Accuracy of Speech Recognition in Oral Reading Fluency for Diverse Student Groups

The purpose of this post is to compare the accuracy of CBM-R scores by an automatic speech recognition engine and human assessor scores for students with disabilities and those receiving English learner supports.

Joseph F. T. Nese https://education.uoregon.edu/people/faculty/jnese , Akihito Kamata https://www.smu.edu/simmons/AboutUs/Directory/CORE/Kamata
01-10-2020

Table of Contents


Introduction

Automatic speech recognition (ASR) can be applied in schools to score CBM-R assessments, helping to: reduce administration errors by standardizing the delivery, setting, and scoring (e.g., timing the reading for exactly 60 seconds, correctly calculating and recording the correct WCPM score in the database); reduce the opportunity cost of large-scale CBM-R administration by assessing small groups or an entire classroomsimultaneously in only a few minutes so that a single educator can monitor the integrity of the environment for a group of students.

But more research is needed on how these ASR systems perform for diverse student groups. The purpose of this study is to compare the accuracy of CBM-R scores by an automatic speech recognition engine and human assessor scores for students with disabilities (SWD) and those receiving English learner supports (EL).

These results are part of our larger Content & Convergent Evidence Study.

Research Questions

  1. Are the agreement rates of word scores between the human scoring criterion and ASR scoring of ORF lower for SWDs or EL students?
  2. Are the differences in WCPM between the human scoring criterion and ASR scoring of ORF exacerbated for SWD or EL students?

Summary

In answer to our first research question, across Grades 2 to 4, the ORF word score agreement rates between human criterion and ASR were lower for SWDs compared to their non-SWD/non-EL peers. There was no difference in agreement rates between EL students and their non-SWD/non-EL peers.

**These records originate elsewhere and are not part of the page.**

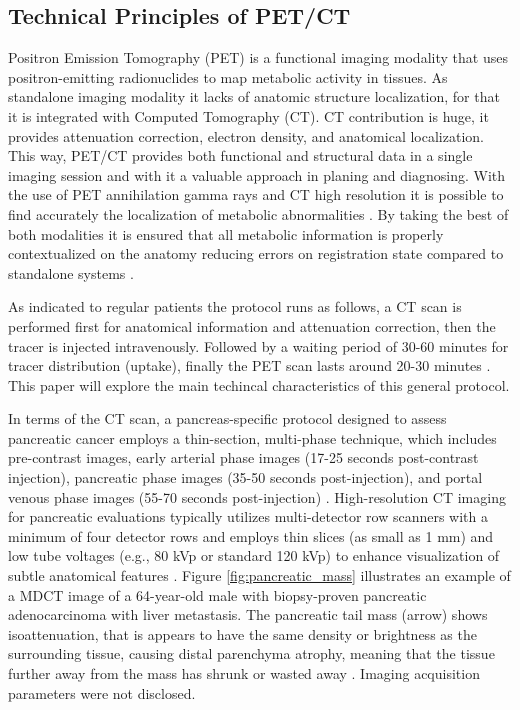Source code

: \begin{multicols}{2}

\subsection{Technical Principles of PET/CT}


Positron Emission Tomography (PET) is a functional imaging modality that uses positron-emitting radionuclides to map metabolic activity in tissues. As standalone imaging modality it lacks of anatomic structure localization, for that it is integrated with Computed Tomography (CT). CT contribution is huge, it provides attenuation correction, electron density, and anatomical localization. This way, PET/CT provides both functional and structural data in a single imaging session and with it a valuable approach in planing and diagnosing. With the use of PET annihilation gamma rays and CT high resolution it is possible to find accurately the localization of metabolic abnormalities \cite{TG174}. By taking the best of both modalities it is ensured that all metabolic information is properly contextualized on the anatomy reducing errors on registration state compared to standalone systems \cite{TG126}.

As indicated to regular patients the protocol runs as follows, a CT scan is performed first for anatomical information and attenuation correction, then the tracer is injected intravenously. Followed by a waiting period of 30-60 minutes for tracer distribution (uptake), finally the PET scan lasts around 20-30 minutes \cite{RadiologyInfoPET}. This paper will explore the main techincal characteristics of this general protocol.


In terms of the CT scan, a pancreas-specific protocol designed to assess pancreatic cancer employs a thin-section, multi-phase technique, which includes pre-contrast images, early arterial phase images (17-25 seconds post-contrast injection), pancreatic phase images (35-50 seconds post-injection), and portal venous phase images (55-70 seconds post-injection) \cite{Lee2014}. High-resolution CT imaging for pancreatic evaluations typically utilizes multi-detector row scanners with a minimum of four detector rows and employs thin slices (as small as 1 mm) and low tube voltages (e.g., 80 kVp or standard 120 kVp) to enhance visualization of subtle anatomical features \cite{Lee2023}. Figure \ref{fig:pancreatic_mass} illustrates an example of a MDCT image of a 64-year-old male with biopsy-proven pancreatic adenocarcinoma with liver metastasis. The pancreatic tail mass (arrow) shows isoattenuation, that is appears to have the same density or brightness as the surrounding tissue, causing distal parenchyma atrophy, meaning that the tissue further away from the mass has shrunk or wasted away \cite{Lee2014}. Imaging acquisition parameters were not disclosed.



\end{multicols}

In answer our second research question, the differences in WCPM between the human scoring criterion and ASR scoring of ORF were not exacerbated for SWD or EL students. In other words, the one can expect similar ASR WCPM scores for SWD and EL students as for their non-SWD and non-EL peers.

Thus, we can speculate that the ASR may be less accurate than a human scorer for SWDs at the word level, but the difference in scoring for SWDs is mitigated when scores are aggregated at the passage level.

Sample

The total sample size was \(N\) = 650 students; 153 in Grade 2, 182 in Grade 3, and 315 in Grade 4.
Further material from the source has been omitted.